• WORK TASK: Output every record exactly, apart from its images.

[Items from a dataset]
---+---
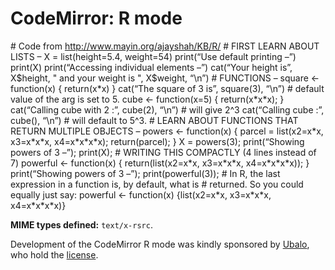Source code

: CodeMirror: R mode
==================

\# Code from http://www.mayin.org/ajayshah/KB/R/ \# FIRST LEARN ABOUT LISTS – X = list(height=5.4, weight=54) print(“Use default printing –”) print(X) print(“Accessing individual elements –”) cat(“Your height is”, X<span class="math inline">$height, " and your weight is ", X$</span>weight, “\\n”) \# FUNCTIONS – square &lt;- function(x) { return(x\*x) } cat(“The square of 3 is”, square(3), “\\n”) \# default value of the arg is set to 5. cube &lt;- function(x=5) { return(x\*x\*x); } cat(“Calling cube with 2 :”, cube(2), “\\n”) \# will give 2^3 cat(“Calling cube :”, cube(), “\\n”) \# will default to 5^3. \# LEARN ABOUT FUNCTIONS THAT RETURN MULTIPLE OBJECTS – powers &lt;- function(x) { parcel = list(x2=x\*x, x3=x\*x\*x, x4=x\*x\*x\*x); return(parcel); } X = powers(3); print(“Showing powers of 3 –”); print(X); \# WRITING THIS COMPACTLY (4 lines instead of 7) powerful &lt;- function(x) { return(list(x2=x\*x, x3=x\*x\*x, x4=x\*x\*x\*x)); } print(“Showing powers of 3 –”); print(powerful(3)); \# In R, the last expression in a function is, by default, what is \# returned. So you could equally just say: powerful &lt;- function(x) {list(x2=x\*x, x3=x\*x\*x, x4=x\*x\*x\*x)}

**MIME types defined:** `text/x-rsrc`.

Development of the CodeMirror R mode was kindly sponsored by [Ubalo](http://ubalo.com/), who hold the [license](LICENSE).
---+---
• WRITTEN SOLUTION:
Source code

: CodeMirror: R mode
==================

\# Code from http://www.mayin.org/ajayshah/KB/R/ \# FIRST LEARN ABOUT LISTS – X = list(height=5.4, weight=54) print(“Use default printing –”) print(X) print(“Accessing individual elements –”) cat(“Your height is”, X<span class="math inline">$height, " and your weight is ", X$</span>weight, “\\n”) \# FUNCTIONS – square &lt;- function(x) { return(x\*x) } cat(“The square of 3 is”, square(3), “\\n”) \# default value of the arg is set to 5. cube &lt;- function(x=5) { return(x\*x\*x); } cat(“Calling cube with 2 :”, cube(2), “\\n”) \# will give 2^3 cat(“Calling cube :”, cube(), “\\n”) \# will default to 5^3. \# LEARN ABOUT FUNCTIONS THAT RETURN MULTIPLE OBJECTS – powers &lt;- function(x) { parcel = list(x2=x\*x, x3=x\*x\*x, x4=x\*x\*x\*x); return(parcel); } X = powers(3); print(“Showing powers of 3 –”); print(X); \# WRITING THIS COMPACTLY (4 lines instead of 7) powerful &lt;- function(x) { return(list(x2=x\*x, x3=x\*x\*x, x4=x\*x\*x\*x)); } print(“Showing powers of 3 –”); print(powerful(3)); \# In R, the last expression in a function is, by default, what is \# returned. So you could equally just say: powerful &lt;- function(x) {list(x2=x\*x, x3=x\*x\*x, x4=x\*x\*x\*x)}

**MIME types defined:** `text/x-rsrc`.

Development of the CodeMirror R mode was kindly sponsored by [Ubalo](http://ubalo.com/), who hold the [license](LICENSE).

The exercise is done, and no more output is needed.